De todas las figuras clásicas del cine fantástico y de terror, quizás la más turbadora y subversiva sea la del hombre invisible, por la sencilla razón de que, mediante la excusa de un suero que otorga total transparencia al cuerpo de aquel al que se le administra, logra llegar a una conclusión desoladora: que el ser humano es malvado por naturaleza, ya que, desaparecido el temor a las consecuencias, su conducta se inclinará antes a la perversión que a la bondad. Al menos esto es lo que se deduce de las principales adaptaciones al cine del clásico de Wells y, muy particularmente, de la que firmara Paul Verhoeven en el año 2000.
La invisibilidad iguala al individuo a Dios, pues le permite transitar entre el resto de mortales con total libertad, como un espectro, y es este inesperado poder sobre los demás lo que incita a quien lo detenta a satisfacer sus más bajas pasiones (robar, espiar, violar, matar…). Resulta descorazonador plantear que sólo el temor a la ley y al rechazo social nos mantienen alejados del crimen, y que en una hipotética situación de libre albedrío total seríamos seres moralmente débiles, mezquinos, horribles. Una idea que, por cierto, tiene su eco en la crueldad con la que se manifiestan en las redes sociales determinados individuos amparados en el anonimato.
La cinta que hoy nos ocupa carece de la fuerza lírica del magnífico film de Whale del 1933, de la que es secuela, así como de la perversidad total y el humor malsano de la incomprendida cinta de Verhoeven, pero cumple con su condición de modesto y sólido entretenimiento fantacientífico, de nuevo a vueltas con el tema de los ‹mad doctors›, aunque ahora combinado con una trama criminal cuyo intríngulis se irá revelando poco a poco a ojos del espectador.
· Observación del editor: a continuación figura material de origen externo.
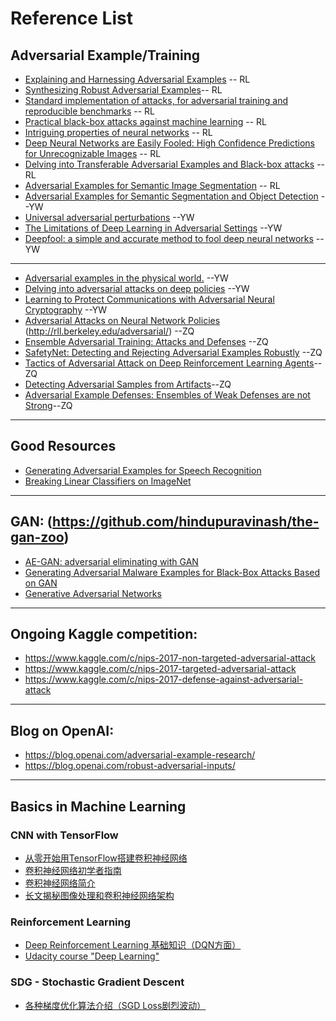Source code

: 
# Reference List

## Adversarial Example/Training
* [Explaining and Harnessing Adversarial Examples](https://arxiv.org/abs/1412.6572) -- RL
* [Synthesizing Robust Adversarial Examples](https://arxiv.org/abs/1707.07397)-- RL
* [Standard implementation of attacks, for adversarial training and reproducible benchmarks](https://github.com/tensorflow/cleverhans) -- RL
* [Practical black-box attacks against machine learning](https://arxiv.org/abs/1602.02697) -- RL
* [Intriguing properties of neural networks](https://arxiv.org/abs/1312.6199) -- RL
* [Deep Neural Networks are Easily Fooled: High Confidence Predictions for Unrecognizable Images](https://arxiv.org/abs/1412.1897) -- RL
* [Delving into Transferable Adversarial Examples and Black-box attacks](https://arxiv.org/abs/1611.02770) -- RL
* [Adversarial Examples for Semantic Image Segmentation](https://arxiv.org/abs/1703.01101) -- RL
* [Adversarial Examples for Semantic Segmentation and Object Detection](https://arxiv.org/pdf/1703.08603.pdf) --YW
* [Universal adversarial perturbations](https://arxiv.org/abs/1610.08401) --YW
* [The Limitations of Deep Learning in Adversarial Settings](https://arxiv.org/abs/1511.07528) --YW
* [Deepfool: a simple and accurate method to fool deep neural networks](https://arxiv.org/abs/1511.04599) --YW

---

* [Adversarial examples in the physical world.](https://arxiv.org/abs/1607.02533) --YW
* [Delving into adversarial attacks on deep policies](https://arxiv.org/abs/1705.06452) --YW
* [Learning to Protect Communications with Adversarial Neural Cryptography](https://arxiv.org/abs/1610.06918v1) --YW
* [Adversarial Attacks on Neural Network Policies](https://arxiv.org/abs/1702.02284)  (http://rll.berkeley.edu/adversarial/) --ZQ
* [Ensemble Adversarial Training: Attacks and Defenses](https://arxiv.org/abs/1705.07204) --ZQ
* [SafetyNet: Detecting and Rejecting Adversarial Examples Robustly](https://arxiv.org/abs/1704.00103) --ZQ
* [Tactics of Adversarial Attack on Deep Reinforcement Learning Agents](https://arxiv.org/abs/1703.06748)--ZQ
* [Detecting Adversarial Samples from Artifacts](https://arxiv.org/abs/1703.00410)--ZQ
* [Adversarial Example Defenses: Ensembles of Weak Defenses are not Strong](https://arxiv.org/abs/1706.04701)--ZQ
---

## Good Resources
* [Generating Adversarial Examples for Speech Recognition](http://web.stanford.edu/class/cs224s/reports/Dan_Iter.pdf)
* [Breaking Linear Classifiers on ImageNet](http://karpathy.github.io/2015/03/30/breaking-convnets/) 
---

##  GAN:  (https://github.com/hindupuravinash/the-gan-zoo)
* [AE-GAN: adversarial eliminating with GAN](https://arxiv.org/abs/1707.05474)
* [Generating Adversarial Malware Examples for Black-Box Attacks Based on GAN](https://arxiv.org/abs/1702.05983v1)
* [Generative Adversarial Networks](https://arxiv.org/abs/1406.266)

---


## Ongoing Kaggle competition:
* https://www.kaggle.com/c/nips-2017-non-targeted-adversarial-attack
* https://www.kaggle.com/c/nips-2017-targeted-adversarial-attack
* https://www.kaggle.com/c/nips-2017-defense-against-adversarial-attack

---

## Blog on OpenAI:
* https://blog.openai.com/adversarial-example-research/
* https://blog.openai.com/robust-adversarial-inputs/

---

## Basics in Machine Learning

### CNN with TensorFlow
* [从零开始用TensorFlow搭建卷积神经网络](https://mp.weixin.qq.com/s/VlvQmrS7Qi2qq6fTBXKTYw)
* [卷积神经网络初学者指南](https://mp.weixin.qq.com/s?__biz=MzA3MzI4MjgzMw==&mid=2650717691&idx=2&sn=3f0b66aa9706aae1a30b01309aa0214c&scene=21#wechat_redirect) 
* [卷积神经网络简介](https://mp.weixin.qq.com/s?__biz=MzA3MzI4MjgzMw==&mid=2650723520&idx=4&sn=8ee14dd052766ca3e0afa60dcbb65b2d&chksm=871b10beb06c99a81ef547319637a177142d33a40da5a85024fc6a3b623d60d3a7ac22e3efc3&scene=21#wechat_redirect)
* [长文揭秘图像处理和卷积神经网络架构](https://mp.weixin.qq.com/s?__biz=MzA3MzI4MjgzMw==&mid=2650728746&idx=1&sn=61e9cb824501ec7c505eb464e8317915&chksm=871b2d54b06ca442bc049e97c97e117455fd31bd0fb0619be4592eebd0958c26e3c223bfbfe5&scene=21#wechat_redirect)

### Reinforcement Learning
* [Deep Reinforcement Learning 基础知识（DQN方面）](http://blog.csdn.net/songrotek/article/details/50580904) 
* [Udacity course "Deep Learning"](https://www.youtube.com/watch?v=iF8dRePlPUo&list=PLAwxTw4SYaPn_OWPFT9ulXLuQrImzHfOV)

### SDG - Stochastic Gradient Descent
* [各种梯度优化算法介绍（SGD Loss剧烈波动）](http://blog.csdn.net/chenzhi1992/article/details/52850759)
Dirige el estimable Joe May, de quien recuerdo con especial agrado su díptico de La Tumba India (cine de aventuras silente narrado con una convicción admirable) y The House of the Seven Gables, intriga gótica en la que ya aparecía el simpar Vincent Price, aquí protagonista en un rol no muy agradecido, pues casi todo el peso de su interpretación recae en su fantástica voz, por razones evidentes.
En todo caso, lo más destacable de la película, dejando aparte la fluidez con la que May consigue narrarla, está en sus ingeniosos efectos especiales, que incluso hoy día, habiendo pasado ya 80 años, siguen luciendo terriblemente bien. Es esta cualidad artesanal la que aporta la cuota de encanto necesaria para que The Invisible Man Returns resulte, finalmente, una película tan pequeña como satisfactoria. De otro modo, bajo una ejecución más chapucera y a las órdenes de alguien menos dotado para el medio, quizás la narración se hubiera quedado algo corta en términos generales, pues no logra ampliar los temas ya abordados por Whale en el film previo ni ahondar en la turbiedad que subyace en su misma premisa, más bien al contrario, se las apaña para dulcificarla y hacer su conclusión más digerible para el espectador medio.
Sea como fuere, es una secuela que no carece de ingenio, punteada por momentos de humor socarrón bastante simpáticos (Price disfrutando su condición de “fantasma”) y por algunos hallazgos narrativos dignos de tener en cuenta (la búsqueda con extintores de humo). Asimismo, el clímax final tiene trepidación y las escenas de masas en las que interviene el invisible protagonista están resueltas con notable pericia. Motivos, en mi opinión, más que suficientes para recomendar la película, al menos a los espectadores abonados al cine fantástico que facturaba con tanto esmero la Universal en los años 30/40 y a todos aquellos que sientan simpatía tanto por la literatura de ciencia-ficción como por el personaje creado por Wells y que ya está anclado en el imaginario popular, como vuelve a corroborar la nueva aportación al cine que nos brinda ahora Leigh Wannell.